[[ DATA FOR PROCESSING open ]]

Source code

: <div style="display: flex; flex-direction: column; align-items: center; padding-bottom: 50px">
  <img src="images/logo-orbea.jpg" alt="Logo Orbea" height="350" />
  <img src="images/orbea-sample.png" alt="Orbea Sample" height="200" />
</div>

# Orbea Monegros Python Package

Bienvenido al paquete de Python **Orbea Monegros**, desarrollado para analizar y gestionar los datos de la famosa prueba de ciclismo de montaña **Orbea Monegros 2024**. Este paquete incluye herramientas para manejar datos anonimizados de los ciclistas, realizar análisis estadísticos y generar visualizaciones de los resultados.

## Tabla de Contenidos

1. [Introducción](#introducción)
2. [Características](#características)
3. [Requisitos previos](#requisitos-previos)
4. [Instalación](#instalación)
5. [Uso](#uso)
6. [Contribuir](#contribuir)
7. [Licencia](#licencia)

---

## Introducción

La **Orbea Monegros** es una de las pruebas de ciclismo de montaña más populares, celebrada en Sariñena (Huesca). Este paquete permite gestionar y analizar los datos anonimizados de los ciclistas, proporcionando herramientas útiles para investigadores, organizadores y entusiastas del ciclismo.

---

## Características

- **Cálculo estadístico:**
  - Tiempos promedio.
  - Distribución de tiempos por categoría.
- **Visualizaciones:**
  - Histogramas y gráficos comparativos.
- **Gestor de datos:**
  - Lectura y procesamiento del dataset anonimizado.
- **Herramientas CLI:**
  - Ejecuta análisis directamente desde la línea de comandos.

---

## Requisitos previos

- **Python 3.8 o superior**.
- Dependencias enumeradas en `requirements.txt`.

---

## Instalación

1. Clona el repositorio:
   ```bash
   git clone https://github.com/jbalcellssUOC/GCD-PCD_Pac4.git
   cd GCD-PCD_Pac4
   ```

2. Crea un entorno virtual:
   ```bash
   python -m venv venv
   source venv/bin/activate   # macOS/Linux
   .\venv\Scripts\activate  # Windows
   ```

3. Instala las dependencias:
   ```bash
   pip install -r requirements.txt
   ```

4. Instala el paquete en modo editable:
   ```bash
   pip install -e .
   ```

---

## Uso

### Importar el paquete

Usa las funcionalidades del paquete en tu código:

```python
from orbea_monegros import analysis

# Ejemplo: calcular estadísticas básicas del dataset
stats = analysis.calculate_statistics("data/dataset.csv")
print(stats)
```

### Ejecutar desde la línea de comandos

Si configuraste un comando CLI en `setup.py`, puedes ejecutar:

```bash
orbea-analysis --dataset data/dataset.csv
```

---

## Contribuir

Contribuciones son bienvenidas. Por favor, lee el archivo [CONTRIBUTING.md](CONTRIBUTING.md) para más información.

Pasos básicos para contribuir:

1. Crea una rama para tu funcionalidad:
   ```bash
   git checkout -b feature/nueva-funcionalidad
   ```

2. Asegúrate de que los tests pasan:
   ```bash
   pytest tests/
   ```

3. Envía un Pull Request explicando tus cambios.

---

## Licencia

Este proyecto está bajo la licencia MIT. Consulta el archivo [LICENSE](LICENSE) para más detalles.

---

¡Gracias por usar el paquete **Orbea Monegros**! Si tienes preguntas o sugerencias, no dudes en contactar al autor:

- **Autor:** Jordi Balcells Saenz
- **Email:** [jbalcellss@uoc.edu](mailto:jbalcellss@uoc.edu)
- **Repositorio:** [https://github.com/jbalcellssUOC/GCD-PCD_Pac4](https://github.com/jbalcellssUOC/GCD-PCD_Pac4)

[[ DATA FOR PROCESSING closed ]]

**WHAT IS BEING ASKED**
Write out the records above exactly as given.

**SOLUTION TO THE EXERCISE**
Source code

: <div style="display: flex; flex-direction: column; align-items: center; padding-bottom: 50px">
  <img src="images/logo-orbea.jpg" alt="Logo Orbea" height="350" />
  <img src="images/orbea-sample.png" alt="Orbea Sample" height="200" />
</div>

# Orbea Monegros Python Package

Bienvenido al paquete de Python **Orbea Monegros**, desarrollado para analizar y gestionar los datos de la famosa prueba de ciclismo de montaña **Orbea Monegros 2024**. Este paquete incluye herramientas para manejar datos anonimizados de los ciclistas, realizar análisis estadísticos y generar visualizaciones de los resultados.

## Tabla de Contenidos

1. [Introducción](#introducción)
2. [Características](#características)
3. [Requisitos previos](#requisitos-previos)
4. [Instalación](#instalación)
5. [Uso](#uso)
6. [Contribuir](#contribuir)
7. [Licencia](#licencia)

---

## Introducción

La **Orbea Monegros** es una de las pruebas de ciclismo de montaña más populares, celebrada en Sariñena (Huesca). Este paquete permite gestionar y analizar los datos anonimizados de los ciclistas, proporcionando herramientas útiles para investigadores, organizadores y entusiastas del ciclismo.

---

## Características

- **Cálculo estadístico:**
  - Tiempos promedio.
  - Distribución de tiempos por categoría.
- **Visualizaciones:**
  - Histogramas y gráficos comparativos.
- **Gestor de datos:**
  - Lectura y procesamiento del dataset anonimizado.
- **Herramientas CLI:**
  - Ejecuta análisis directamente desde la línea de comandos.

---

## Requisitos previos

- **Python 3.8 o superior**.
- Dependencias enumeradas en `requirements.txt`.

---

## Instalación

1. Clona el repositorio:
   ```bash
   git clone https://github.com/jbalcellssUOC/GCD-PCD_Pac4.git
   cd GCD-PCD_Pac4
   ```

2. Crea un entorno virtual:
   ```bash
   python -m venv venv
   source venv/bin/activate   # macOS/Linux
   .\venv\Scripts\activate  # Windows
   ```

3. Instala las dependencias:
   ```bash
   pip install -r requirements.txt
   ```

4. Instala el paquete en modo editable:
   ```bash
   pip install -e .
   ```

---

## Uso

### Importar el paquete

Usa las funcionalidades del paquete en tu código:

```python
from orbea_monegros import analysis

# Ejemplo: calcular estadísticas básicas del dataset
stats = analysis.calculate_statistics("data/dataset.csv")
print(stats)
```

### Ejecutar desde la línea de comandos

Si configuraste un comando CLI en `setup.py`, puedes ejecutar:

```bash
orbea-analysis --dataset data/dataset.csv
```

---

## Contribuir

Contribuciones son bienvenidas. Por favor, lee el archivo [CONTRIBUTING.md](CONTRIBUTING.md) para más información.

Pasos básicos para contribuir:

1. Crea una rama para tu funcionalidad:
   ```bash
   git checkout -b feature/nueva-funcionalidad
   ```

2. Asegúrate de que los tests pasan:
   ```bash
   pytest tests/
   ```

3. Envía un Pull Request explicando tus cambios.

---

## Licencia

Este proyecto está bajo la licencia MIT. Consulta el archivo [LICENSE](LICENSE) para más detalles.

---

¡Gracias por usar el paquete **Orbea Monegros**! Si tienes preguntas o sugerencias, no dudes en contactar al autor:

- **Autor:** Jordi Balcells Saenz
- **Email:** [jbalcellss@uoc.edu](mailto:jbalcellss@uoc.edu)
- **Repositorio:** [https://github.com/jbalcellssUOC/GCD-PCD_Pac4](https://github.com/jbalcellssUOC/GCD-PCD_Pac4)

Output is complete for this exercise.